=== Section Start ===

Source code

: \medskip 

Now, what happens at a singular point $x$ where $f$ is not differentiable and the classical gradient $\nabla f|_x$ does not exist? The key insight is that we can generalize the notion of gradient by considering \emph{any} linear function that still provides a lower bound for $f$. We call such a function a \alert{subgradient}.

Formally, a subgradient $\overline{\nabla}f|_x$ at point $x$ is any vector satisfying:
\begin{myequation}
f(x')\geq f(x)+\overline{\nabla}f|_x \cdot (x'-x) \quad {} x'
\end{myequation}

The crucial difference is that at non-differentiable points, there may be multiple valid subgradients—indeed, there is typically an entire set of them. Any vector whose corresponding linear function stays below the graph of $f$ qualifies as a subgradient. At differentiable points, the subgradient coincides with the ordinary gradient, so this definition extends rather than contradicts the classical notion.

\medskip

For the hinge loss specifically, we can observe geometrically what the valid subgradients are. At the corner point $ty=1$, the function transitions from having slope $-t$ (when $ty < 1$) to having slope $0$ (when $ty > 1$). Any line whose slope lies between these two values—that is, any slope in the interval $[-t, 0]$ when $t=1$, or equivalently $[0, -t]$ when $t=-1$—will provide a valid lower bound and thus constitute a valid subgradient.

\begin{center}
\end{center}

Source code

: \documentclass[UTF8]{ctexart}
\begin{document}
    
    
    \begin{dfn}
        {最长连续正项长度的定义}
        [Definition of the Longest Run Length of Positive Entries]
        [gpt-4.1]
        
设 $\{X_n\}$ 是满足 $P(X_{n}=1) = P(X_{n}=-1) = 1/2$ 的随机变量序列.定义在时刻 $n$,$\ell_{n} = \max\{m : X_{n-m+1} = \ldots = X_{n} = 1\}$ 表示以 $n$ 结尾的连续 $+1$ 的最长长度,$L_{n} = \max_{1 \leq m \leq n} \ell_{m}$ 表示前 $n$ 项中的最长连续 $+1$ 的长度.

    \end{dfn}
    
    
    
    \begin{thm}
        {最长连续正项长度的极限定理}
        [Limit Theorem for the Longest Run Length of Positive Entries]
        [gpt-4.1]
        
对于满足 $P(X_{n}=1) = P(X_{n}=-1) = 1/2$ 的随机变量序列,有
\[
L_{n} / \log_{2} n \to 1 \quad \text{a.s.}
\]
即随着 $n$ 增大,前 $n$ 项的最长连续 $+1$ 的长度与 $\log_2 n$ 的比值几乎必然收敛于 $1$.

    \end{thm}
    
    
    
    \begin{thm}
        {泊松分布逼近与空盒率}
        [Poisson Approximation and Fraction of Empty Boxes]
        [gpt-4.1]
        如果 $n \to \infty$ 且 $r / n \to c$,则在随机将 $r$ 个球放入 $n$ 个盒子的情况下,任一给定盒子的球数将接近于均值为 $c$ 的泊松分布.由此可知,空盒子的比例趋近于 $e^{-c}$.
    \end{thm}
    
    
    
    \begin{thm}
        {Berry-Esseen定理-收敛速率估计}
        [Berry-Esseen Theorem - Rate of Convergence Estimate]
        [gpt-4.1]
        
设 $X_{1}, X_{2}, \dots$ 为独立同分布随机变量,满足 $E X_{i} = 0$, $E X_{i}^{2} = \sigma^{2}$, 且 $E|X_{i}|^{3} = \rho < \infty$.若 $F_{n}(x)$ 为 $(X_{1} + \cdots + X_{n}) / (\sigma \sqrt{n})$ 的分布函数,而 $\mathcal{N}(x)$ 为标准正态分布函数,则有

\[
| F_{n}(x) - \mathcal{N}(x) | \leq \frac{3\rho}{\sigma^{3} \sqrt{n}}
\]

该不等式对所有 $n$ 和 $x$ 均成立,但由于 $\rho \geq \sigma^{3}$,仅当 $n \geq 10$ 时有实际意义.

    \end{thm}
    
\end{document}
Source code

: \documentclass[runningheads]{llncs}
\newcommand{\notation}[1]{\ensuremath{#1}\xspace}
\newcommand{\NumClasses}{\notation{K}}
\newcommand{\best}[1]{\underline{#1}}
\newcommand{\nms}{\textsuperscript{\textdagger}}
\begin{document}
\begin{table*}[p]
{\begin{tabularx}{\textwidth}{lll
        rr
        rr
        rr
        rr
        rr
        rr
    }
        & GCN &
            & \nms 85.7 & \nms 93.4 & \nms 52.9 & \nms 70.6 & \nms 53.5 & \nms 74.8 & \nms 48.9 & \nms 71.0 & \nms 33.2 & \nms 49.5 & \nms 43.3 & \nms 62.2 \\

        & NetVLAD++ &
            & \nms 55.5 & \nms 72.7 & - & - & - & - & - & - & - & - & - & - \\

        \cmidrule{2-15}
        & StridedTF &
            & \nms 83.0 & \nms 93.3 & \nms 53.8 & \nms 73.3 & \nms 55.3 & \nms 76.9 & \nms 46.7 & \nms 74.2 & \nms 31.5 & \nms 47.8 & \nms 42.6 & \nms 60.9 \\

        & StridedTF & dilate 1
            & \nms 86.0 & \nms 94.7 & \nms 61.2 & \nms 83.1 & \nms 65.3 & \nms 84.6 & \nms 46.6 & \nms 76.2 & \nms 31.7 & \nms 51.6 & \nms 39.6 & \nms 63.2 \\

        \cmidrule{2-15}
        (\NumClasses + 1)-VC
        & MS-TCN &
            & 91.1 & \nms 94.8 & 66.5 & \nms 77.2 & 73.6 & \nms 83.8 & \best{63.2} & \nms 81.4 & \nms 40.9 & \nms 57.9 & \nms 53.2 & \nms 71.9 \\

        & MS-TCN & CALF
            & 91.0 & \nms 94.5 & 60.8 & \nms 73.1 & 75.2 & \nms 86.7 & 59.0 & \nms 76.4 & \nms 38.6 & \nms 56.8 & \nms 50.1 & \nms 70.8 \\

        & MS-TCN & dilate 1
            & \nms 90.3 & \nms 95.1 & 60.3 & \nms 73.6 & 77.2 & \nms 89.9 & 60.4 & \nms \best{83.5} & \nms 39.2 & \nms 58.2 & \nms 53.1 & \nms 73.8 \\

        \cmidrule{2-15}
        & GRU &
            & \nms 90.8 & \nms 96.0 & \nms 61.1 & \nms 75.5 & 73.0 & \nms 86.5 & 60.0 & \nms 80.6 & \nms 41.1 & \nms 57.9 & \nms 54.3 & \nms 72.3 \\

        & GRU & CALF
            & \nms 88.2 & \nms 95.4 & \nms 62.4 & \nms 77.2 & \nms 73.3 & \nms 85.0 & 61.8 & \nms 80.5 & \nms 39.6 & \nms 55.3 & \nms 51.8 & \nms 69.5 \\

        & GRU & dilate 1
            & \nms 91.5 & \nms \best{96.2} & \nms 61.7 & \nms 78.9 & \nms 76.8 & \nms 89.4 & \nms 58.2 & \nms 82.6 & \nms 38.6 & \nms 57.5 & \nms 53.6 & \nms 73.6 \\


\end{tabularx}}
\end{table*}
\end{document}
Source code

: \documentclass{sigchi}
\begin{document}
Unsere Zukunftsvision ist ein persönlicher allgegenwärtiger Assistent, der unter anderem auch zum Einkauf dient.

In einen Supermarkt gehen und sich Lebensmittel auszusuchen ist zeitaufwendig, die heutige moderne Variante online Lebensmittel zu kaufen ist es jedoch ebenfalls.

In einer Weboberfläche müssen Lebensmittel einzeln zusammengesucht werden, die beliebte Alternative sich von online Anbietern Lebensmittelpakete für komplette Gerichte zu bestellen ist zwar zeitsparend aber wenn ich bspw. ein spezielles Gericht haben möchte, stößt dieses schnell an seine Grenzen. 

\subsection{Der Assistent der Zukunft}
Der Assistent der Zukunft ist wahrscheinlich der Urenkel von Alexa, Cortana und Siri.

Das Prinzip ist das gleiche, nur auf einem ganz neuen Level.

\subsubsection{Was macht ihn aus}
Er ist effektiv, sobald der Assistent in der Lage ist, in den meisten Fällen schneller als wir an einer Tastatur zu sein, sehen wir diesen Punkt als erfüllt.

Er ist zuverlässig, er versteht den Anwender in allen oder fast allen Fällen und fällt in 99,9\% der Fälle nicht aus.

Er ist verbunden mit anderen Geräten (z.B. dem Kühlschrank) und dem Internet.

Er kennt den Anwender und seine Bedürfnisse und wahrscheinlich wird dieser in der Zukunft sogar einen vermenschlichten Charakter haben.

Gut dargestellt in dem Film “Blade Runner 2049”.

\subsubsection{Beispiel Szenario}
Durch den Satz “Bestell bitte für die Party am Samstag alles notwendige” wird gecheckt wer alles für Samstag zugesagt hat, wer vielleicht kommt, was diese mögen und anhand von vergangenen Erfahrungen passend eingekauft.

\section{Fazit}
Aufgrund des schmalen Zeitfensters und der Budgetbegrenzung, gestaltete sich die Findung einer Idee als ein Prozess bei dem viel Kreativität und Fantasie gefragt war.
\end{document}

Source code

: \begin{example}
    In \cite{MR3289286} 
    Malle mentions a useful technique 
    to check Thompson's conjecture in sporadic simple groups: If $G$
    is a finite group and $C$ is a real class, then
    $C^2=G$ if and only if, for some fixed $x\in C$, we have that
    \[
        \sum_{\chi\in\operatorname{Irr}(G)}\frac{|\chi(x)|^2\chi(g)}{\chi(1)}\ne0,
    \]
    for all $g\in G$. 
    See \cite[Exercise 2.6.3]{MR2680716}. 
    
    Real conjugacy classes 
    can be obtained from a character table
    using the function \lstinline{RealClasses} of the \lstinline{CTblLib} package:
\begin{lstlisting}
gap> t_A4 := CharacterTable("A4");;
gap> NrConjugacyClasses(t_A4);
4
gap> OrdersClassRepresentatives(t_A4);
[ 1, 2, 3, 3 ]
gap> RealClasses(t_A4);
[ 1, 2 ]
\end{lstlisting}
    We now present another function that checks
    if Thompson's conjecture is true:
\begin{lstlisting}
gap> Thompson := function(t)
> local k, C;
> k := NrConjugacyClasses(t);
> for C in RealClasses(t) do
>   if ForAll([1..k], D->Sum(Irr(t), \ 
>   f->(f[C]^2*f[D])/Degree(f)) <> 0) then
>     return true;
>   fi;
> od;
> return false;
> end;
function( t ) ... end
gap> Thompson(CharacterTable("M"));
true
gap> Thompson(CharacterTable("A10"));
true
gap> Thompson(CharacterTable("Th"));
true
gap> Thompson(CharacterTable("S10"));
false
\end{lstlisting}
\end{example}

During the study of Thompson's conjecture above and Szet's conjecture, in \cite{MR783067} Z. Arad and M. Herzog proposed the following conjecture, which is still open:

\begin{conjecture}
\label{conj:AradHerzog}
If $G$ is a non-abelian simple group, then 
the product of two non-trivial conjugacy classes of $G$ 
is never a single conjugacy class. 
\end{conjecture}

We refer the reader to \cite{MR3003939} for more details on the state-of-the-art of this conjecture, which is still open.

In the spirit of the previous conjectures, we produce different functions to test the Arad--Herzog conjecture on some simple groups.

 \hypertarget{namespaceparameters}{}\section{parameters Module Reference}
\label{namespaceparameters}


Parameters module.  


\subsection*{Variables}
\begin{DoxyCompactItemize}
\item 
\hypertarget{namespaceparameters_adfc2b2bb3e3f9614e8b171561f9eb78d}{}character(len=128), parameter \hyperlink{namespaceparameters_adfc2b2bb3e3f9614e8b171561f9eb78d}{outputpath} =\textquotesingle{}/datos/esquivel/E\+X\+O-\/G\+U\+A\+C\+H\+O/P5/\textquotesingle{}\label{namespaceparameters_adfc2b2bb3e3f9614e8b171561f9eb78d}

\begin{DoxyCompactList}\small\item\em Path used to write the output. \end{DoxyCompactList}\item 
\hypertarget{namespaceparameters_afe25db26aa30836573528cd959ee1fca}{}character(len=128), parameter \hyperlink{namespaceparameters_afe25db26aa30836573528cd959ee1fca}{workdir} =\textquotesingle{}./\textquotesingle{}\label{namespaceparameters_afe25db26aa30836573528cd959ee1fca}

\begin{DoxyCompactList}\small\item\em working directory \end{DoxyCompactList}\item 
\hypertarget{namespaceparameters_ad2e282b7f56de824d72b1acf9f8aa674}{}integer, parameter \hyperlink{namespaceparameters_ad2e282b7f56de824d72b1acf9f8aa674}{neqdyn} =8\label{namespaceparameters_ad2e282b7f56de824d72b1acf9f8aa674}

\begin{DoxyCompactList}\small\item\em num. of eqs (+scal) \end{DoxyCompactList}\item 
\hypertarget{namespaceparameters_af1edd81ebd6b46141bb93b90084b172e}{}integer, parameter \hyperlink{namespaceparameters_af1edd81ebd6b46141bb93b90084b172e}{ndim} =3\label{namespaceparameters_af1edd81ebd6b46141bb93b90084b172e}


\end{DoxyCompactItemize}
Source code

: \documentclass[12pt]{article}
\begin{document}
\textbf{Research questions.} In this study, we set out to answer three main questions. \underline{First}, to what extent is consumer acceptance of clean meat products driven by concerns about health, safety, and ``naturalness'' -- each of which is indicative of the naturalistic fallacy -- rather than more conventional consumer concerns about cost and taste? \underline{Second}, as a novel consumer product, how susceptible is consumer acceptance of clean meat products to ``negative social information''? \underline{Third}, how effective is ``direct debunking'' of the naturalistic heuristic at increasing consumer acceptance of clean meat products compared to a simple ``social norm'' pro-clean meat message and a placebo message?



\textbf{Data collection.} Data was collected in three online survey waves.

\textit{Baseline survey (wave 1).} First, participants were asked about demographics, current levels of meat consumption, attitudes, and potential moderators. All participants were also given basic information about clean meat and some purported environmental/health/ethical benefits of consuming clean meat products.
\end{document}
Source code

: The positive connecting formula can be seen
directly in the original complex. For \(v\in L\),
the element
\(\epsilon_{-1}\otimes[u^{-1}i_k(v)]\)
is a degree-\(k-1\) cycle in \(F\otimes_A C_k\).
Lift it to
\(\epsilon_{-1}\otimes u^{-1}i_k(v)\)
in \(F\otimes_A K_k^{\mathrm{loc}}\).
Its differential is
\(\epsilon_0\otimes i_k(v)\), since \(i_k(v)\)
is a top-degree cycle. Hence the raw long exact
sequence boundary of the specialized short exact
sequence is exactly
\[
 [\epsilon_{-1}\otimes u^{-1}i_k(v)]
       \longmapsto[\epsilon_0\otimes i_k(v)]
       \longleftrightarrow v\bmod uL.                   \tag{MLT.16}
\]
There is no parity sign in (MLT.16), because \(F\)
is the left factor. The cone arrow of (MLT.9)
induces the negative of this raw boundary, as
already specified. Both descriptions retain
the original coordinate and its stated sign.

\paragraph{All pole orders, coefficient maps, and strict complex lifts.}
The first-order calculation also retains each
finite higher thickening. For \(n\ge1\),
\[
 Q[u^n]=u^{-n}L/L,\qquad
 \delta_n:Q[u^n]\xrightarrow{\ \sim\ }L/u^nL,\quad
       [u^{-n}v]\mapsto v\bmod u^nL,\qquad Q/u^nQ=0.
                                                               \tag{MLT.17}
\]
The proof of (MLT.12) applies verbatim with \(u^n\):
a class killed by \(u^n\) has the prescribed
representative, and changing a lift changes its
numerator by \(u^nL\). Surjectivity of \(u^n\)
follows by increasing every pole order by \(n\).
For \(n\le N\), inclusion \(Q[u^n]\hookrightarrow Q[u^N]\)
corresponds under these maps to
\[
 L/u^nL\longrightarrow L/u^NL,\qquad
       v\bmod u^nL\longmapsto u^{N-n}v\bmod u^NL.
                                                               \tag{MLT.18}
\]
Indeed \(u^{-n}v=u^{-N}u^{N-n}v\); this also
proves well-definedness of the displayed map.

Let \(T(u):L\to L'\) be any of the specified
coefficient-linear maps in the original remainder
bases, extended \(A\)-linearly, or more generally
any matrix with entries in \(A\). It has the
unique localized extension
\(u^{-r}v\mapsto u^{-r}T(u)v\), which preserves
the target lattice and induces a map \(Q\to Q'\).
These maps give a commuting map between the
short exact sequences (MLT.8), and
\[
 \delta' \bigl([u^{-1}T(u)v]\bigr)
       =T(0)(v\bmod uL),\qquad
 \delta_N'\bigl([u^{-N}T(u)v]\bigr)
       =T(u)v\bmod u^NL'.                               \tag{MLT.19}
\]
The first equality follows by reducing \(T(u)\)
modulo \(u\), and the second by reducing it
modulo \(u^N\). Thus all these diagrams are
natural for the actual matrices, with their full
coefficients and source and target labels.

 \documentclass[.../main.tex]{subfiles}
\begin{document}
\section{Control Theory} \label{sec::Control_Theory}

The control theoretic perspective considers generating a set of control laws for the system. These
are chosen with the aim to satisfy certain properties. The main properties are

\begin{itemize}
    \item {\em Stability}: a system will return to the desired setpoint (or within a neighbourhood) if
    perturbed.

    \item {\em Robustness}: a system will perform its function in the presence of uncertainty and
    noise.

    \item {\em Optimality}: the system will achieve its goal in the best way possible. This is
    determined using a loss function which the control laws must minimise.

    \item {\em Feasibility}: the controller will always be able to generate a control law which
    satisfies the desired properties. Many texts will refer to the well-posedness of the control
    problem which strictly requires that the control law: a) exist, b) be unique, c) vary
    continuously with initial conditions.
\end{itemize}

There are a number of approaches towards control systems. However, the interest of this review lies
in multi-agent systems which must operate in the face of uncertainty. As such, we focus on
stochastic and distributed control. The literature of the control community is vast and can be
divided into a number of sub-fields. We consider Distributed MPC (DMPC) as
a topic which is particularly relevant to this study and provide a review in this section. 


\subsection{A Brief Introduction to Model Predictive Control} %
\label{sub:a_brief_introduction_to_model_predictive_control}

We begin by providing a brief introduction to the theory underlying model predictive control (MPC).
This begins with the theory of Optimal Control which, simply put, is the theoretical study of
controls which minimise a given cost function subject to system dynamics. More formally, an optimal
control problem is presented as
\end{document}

=== Section End ===

◆ TASK ITEM
Your reply should consist of one number: how many lines above contain the word "minimise".

◆ ANSWER TO THIS PROBLEM
2